* _BRIEF_
From the records below, pull each line that has "employment".

(Dataset entries)

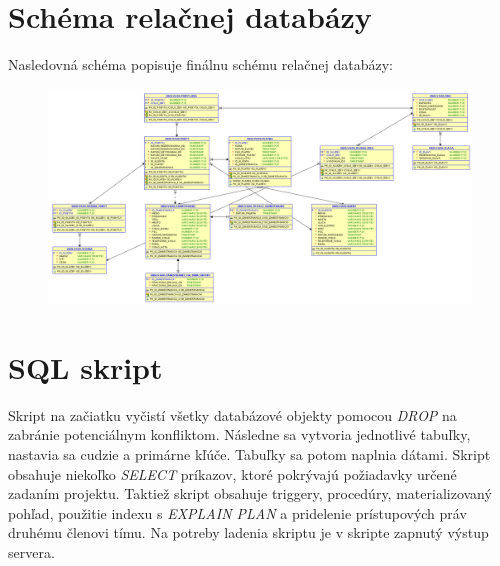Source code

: \documentclass[a4paper,11pt,titlepage]{article}[11.3.2016]
\begin{document}
\section{Schéma relačnej databázy}
Nasledovná schéma popisuje finálnu schému relačnej databázy:

\begin{figure}
    \includegraphics[scale=0.4]{finaldb.png}
\end{figure}

\newpage

\section{SQL skript}
Skript na začiatku vyčistí všetky databázové objekty pomocou \textit{DROP} na zabránie potenciálnym konfliktom. Následne sa vytvoria jednotlivé tabuľky, nastavia sa cudzie a primárne kľúče. Tabuľky sa potom naplnia dátami. Skript obsahuje niekoľko \textit{SELECT} príkazov, ktoré pokrývajú požiadavky určené zadaním projektu. Taktiež skript obsahuje triggery, procedúry, materializovaný pohľad, použitie indexu s \textit{EXPLAIN PLAN} a pridelenie prístupových práv druhému členovi tímu. Na potreby ladenia skriptu je v skripte zapnutý výstup servera.
\end{document}
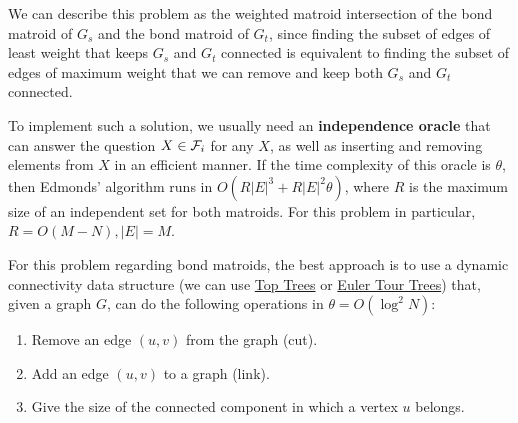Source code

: \documentclass[english,12pt]{article}
\begin{document}
        We can describe this problem as the weighted matroid intersection of the bond matroid of $G_s$ and the bond matroid of $G_t$, since finding the subset of edges of least weight that keeps $G_s$ and $G_t$ connected is equivalent to finding the subset of edges of maximum weight that we can remove and keep both $G_s$ and $G_t$ connected.

        To implement such a solution, we usually need an \textbf{independence oracle} that can answer the question $X \in \mathcal{F}_i$ for any $X$, as well as inserting and removing elements from $X$ in an efficient manner.
        If the time complexity of this oracle is $\theta$, then Edmonds' algorithm runs in $O(R|E|^3 + R|E|^2\theta)$, where $R$ is the maximum size of an independent set for both matroids.
        For this problem in particular, $R = O(M - N), |E| = M$.

        For this problem regarding bond matroids, the best approach is to use a dynamic connectivity data structure (we can use \href{https://codeforces.com/blog/entry/128556}{Top Trees} or \href{https://courses.csail.mit.edu/6.851/spring12/scribe/L20.pdf}{Euler Tour Trees}) that, given a graph $G$, can do the following operations in $\theta = O(\log^2 N)$:
        \begin{enumerate}
            \item Remove an edge $(u, v)$ from the graph (cut).
            \item Add an edge $(u, v)$ to a graph (link).
            \item Give the size of the connected component in which a vertex $u$ belongs.
        \end{enumerate}
\end{document}
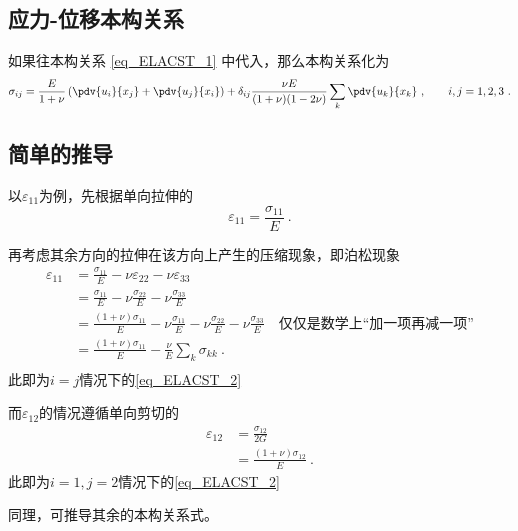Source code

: \subsection{应力-位移本构关系}
如果往本构关系 \autoref{eq_ELACST_1} 中代入，那么本构关系化为
\begin{equation}
\sigma_{ij}=\frac{E}{1+\nu}\left(\pdv{u_i}{x_j}+\pdv{u_j}{x_i}\right)
+\delta_{ij}\frac{\nu E}{(1+\nu)(1-2\nu)}\sum_k\pdv{u_k}{x_k}~,\qquad i,j=1,2,3~.
\end{equation}

\subsection{简单的推导}
以$\varepsilon_{11}$为例，先根据单向拉伸的
$$\varepsilon_{11} = \frac{\sigma_{11}}{E}~.$$

再考虑其余方向的拉伸在该方向上产生的压缩现象，即泊松现象
$$
\begin{aligned}
\varepsilon_{11} &= \frac{\sigma_{11}}{E} - \nu \varepsilon_{22}  - \nu \varepsilon_{33}\\
&=\frac{\sigma_{11}}{E} - \nu\frac{\sigma_{22}}{E} - \nu\frac{\sigma_{33}}{E}\\
&=\frac{(1+\nu)\sigma_{11}}{E} - \nu\frac{\sigma_{11}}{E}  - \nu\frac{\sigma_{22}}{E} - \nu\frac{\sigma_{33}}{E} \quad \text{仅仅是数学上“加一项再减一项”}\\
&=\frac{(1+\nu)\sigma_{11}}{E} - \frac{\nu}{E}\sum_k \sigma_{kk} ~.\\
\end{aligned}
$$
此即为$i=j$情况下的\autoref{eq_ELACST_2} 

而$\varepsilon_{12}$的情况遵循单向剪切的
$$
\begin{aligned}
\varepsilon_{12} &= \frac{\sigma_{12}}{2G}\\
&=\frac{(1+\nu)\sigma_{12}}{E}~.
\end{aligned}
$$
此即为$i=1, j=2$情况下的\autoref{eq_ELACST_2} 

同理，可推导其余的本构关系式。
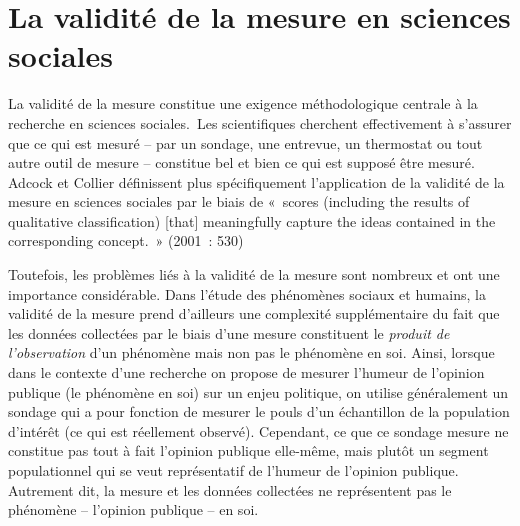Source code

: \documentclass[
  letterpaper,
]{scrbook}
\begin{document}
\hypertarget{la-validituxe9-de-la-mesure-en-sciences-sociales}{%
\section{La validité de la mesure en sciences
sociales}\label{la-validituxe9-de-la-mesure-en-sciences-sociales}}

La validité de la mesure constitue une exigence méthodologique centrale
à la recherche en sciences sociales.~Les scientifiques cherchent
effectivement à s'assurer que ce qui est mesuré -- par un sondage, une
entrevue, un thermostat ou tout autre outil de mesure -- constitue bel
et bien ce qui est supposé être mesuré. Adcock et Collier définissent
plus spécifiquement l'application de la validité de la mesure en
sciences sociales par le biais de «~scores (including the results of
qualitative classification) {[}that{]} meaningfully capture the ideas
contained in the corresponding concept.~» (2001~: 530)

Toutefois, les problèmes liés à la validité de la mesure sont nombreux
et ont une importance considérable. Dans l'étude des phénomènes sociaux
et humains, la validité de la mesure prend d'ailleurs une complexité
supplémentaire du fait que les données collectées par le biais d'une
mesure constituent le \emph{produit de l'observation} d'un phénomène
mais non pas le phénomène en soi. Ainsi, lorsque dans le contexte d'une
recherche on propose de mesurer l'humeur de l'opinion publique (le
phénomène en soi) sur un enjeu politique, on utilise généralement un
sondage qui a pour fonction de mesurer le pouls d'un échantillon de la
population d'intérêt (ce qui est réellement observé). Cependant, ce que
ce sondage mesure ne constitue pas tout à fait l'opinion publique
elle-même, mais plutôt un segment populationnel qui se veut
représentatif de l'humeur de l'opinion publique. Autrement dit, la
mesure et les données collectées ne représentent pas le phénomène --
l'opinion publique -- en soi.
\end{document}
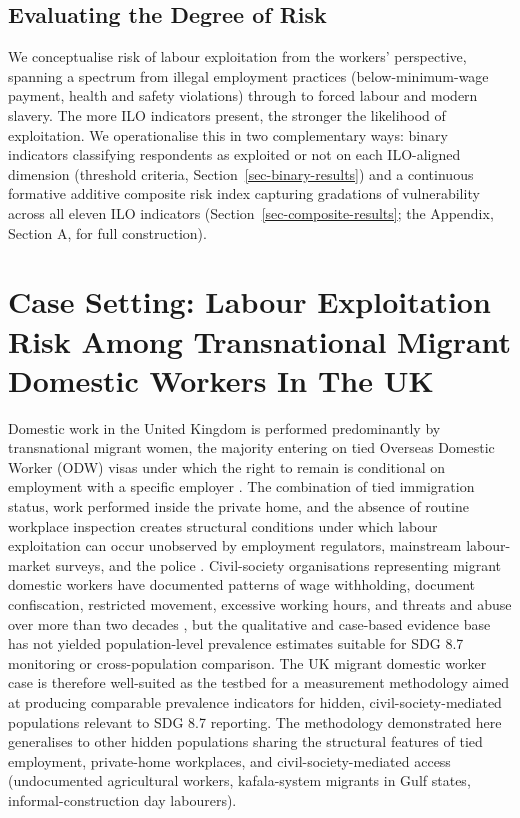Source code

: \documentclass[
  12pt,
  letterpaper,
  DIV=11,
  numbers=noendperiod]{scrartcl}
\begin{document}
\subsection{Evaluating the Degree of Risk}\label{sec-degree-of-risk}

We conceptualise risk of labour exploitation from the workers'
perspective, spanning a spectrum from illegal employment practices
(below-minimum-wage payment, health and safety violations) through to
forced labour and modern slavery. The more ILO indicators present, the
stronger the likelihood of exploitation. We operationalise this in two
complementary ways: binary indicators classifying respondents as
exploited or not on each ILO-aligned dimension (threshold criteria,
Section~\ref{sec-binary-results}) and a continuous formative additive
composite risk index capturing gradations of vulnerability across all
eleven ILO indicators (Section~\ref{sec-composite-results}; the
Appendix, Section A, for full construction).

\section{Case Setting: Labour Exploitation Risk Among Transnational
Migrant Domestic Workers In The UK}\label{sec-case-setting}

Domestic work in the United Kingdom is performed predominantly by
transnational migrant women, the majority entering on tied Overseas
Domestic Worker (ODW) visas under which the right to remain is
conditional on employment with a specific employer
\autocite{mant16-modern,kala08-new,serv23-closed}. The combination of
tied immigration status, work performed inside the private home, and the
absence of routine workplace inspection creates structural conditions
under which labour exploitation can occur unobserved by employment
regulators, mainstream labour-market surveys, and the police
\autocite{romero_blueprint_2025}. Civil-society organisations
representing migrant domestic workers have documented patterns of wage
withholding, document confiscation, restricted movement, excessive
working hours, and threats and abuse over more than two decades
\autocite{kala08-new,mant16-modern,serv23-closed,yilm23-exploring}, but
the qualitative and case-based evidence base has not yielded
population-level prevalence estimates suitable for SDG 8.7 monitoring or
cross-population comparison. The UK migrant domestic worker case is
therefore well-suited as the testbed for a measurement methodology aimed
at producing comparable prevalence indicators for hidden,
civil-society-mediated populations relevant to SDG 8.7 reporting. The
methodology demonstrated here generalises to other hidden populations
sharing the structural features of tied employment, private-home
workplaces, and civil-society-mediated access (undocumented agricultural
workers, kafala-system migrants in Gulf states, informal-construction
day labourers).
\end{document}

* _WRITTEN ANSWER_
perspective, spanning a spectrum from illegal employment practices
conditional on employment with a specific employer
under which labour exploitation can occur unobserved by employment
sharing the structural features of tied employment, private-home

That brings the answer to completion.